WORK TO BE COMPLETED: For every line in the material, output its text exactly and exclude any image it holds.

SOURCE MATERIAL:
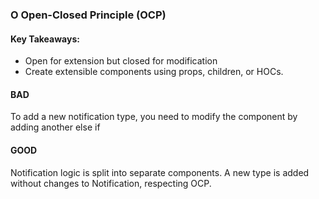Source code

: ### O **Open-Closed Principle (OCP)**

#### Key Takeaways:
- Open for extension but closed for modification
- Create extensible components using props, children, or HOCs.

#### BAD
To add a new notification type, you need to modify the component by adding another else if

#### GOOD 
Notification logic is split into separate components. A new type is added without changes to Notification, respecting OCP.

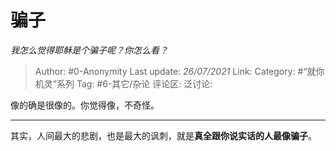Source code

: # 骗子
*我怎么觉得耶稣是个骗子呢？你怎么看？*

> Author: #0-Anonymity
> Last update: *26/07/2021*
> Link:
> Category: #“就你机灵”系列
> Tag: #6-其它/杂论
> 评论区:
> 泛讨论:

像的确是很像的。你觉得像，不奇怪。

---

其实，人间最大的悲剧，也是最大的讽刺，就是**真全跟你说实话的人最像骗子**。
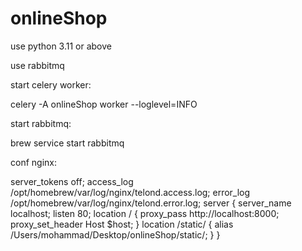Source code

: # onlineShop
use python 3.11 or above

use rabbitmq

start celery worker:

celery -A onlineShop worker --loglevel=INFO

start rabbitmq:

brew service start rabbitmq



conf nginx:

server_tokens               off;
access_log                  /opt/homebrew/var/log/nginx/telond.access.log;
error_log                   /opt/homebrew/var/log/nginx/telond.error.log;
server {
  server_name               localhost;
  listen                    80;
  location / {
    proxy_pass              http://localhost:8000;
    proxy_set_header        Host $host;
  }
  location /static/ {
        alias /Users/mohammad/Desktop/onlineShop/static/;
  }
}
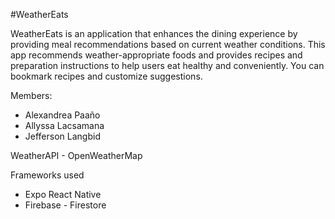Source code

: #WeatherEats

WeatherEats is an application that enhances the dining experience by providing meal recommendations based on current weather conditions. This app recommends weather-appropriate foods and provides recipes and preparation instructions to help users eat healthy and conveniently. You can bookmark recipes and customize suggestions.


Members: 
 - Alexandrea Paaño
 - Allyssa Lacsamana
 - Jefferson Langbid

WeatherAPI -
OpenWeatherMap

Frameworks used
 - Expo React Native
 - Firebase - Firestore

RESPONSE TO THIS EXERCISE:
Source code

: ### O **Open-Closed Principle (OCP)**

#### Key Takeaways:
- Open for extension but closed for modification
- Create extensible components using props, children, or HOCs.

#### BAD
To add a new notification type, you need to modify the component by adding another else if

#### GOOD 
Notification logic is split into separate components. A new type is added without changes to Notification, respecting OCP.

Source code

: # 骗子
*我怎么觉得耶稣是个骗子呢？你怎么看？*

> Author: #0-Anonymity
> Last update: *26/07/2021*
> Link:
> Category: #“就你机灵”系列
> Tag: #6-其它/杂论
> 评论区:
> 泛讨论:

像的确是很像的。你觉得像，不奇怪。

---

其实，人间最大的悲剧，也是最大的讽刺，就是**真全跟你说实话的人最像骗子**。
Source code

: # onlineShop
use python 3.11 or above

use rabbitmq

start celery worker:

celery -A onlineShop worker --loglevel=INFO

start rabbitmq:

brew service start rabbitmq



conf nginx:

server_tokens               off;
access_log                  /opt/homebrew/var/log/nginx/telond.access.log;
error_log                   /opt/homebrew/var/log/nginx/telond.error.log;
server {
  server_name               localhost;
  listen                    80;
  location / {
    proxy_pass              http://localhost:8000;
    proxy_set_header        Host $host;
  }
  location /static/ {
        alias /Users/mohammad/Desktop/onlineShop/static/;
  }
}
Source code

: #WeatherEats

WeatherEats is an application that enhances the dining experience by providing meal recommendations based on current weather conditions. This app recommends weather-appropriate foods and provides recipes and preparation instructions to help users eat healthy and conveniently. You can bookmark recipes and customize suggestions.


Members: 
 - Alexandrea Paaño
 - Allyssa Lacsamana
 - Jefferson Langbid

WeatherAPI -
OpenWeatherMap

Frameworks used
 - Expo React Native
 - Firebase - Firestore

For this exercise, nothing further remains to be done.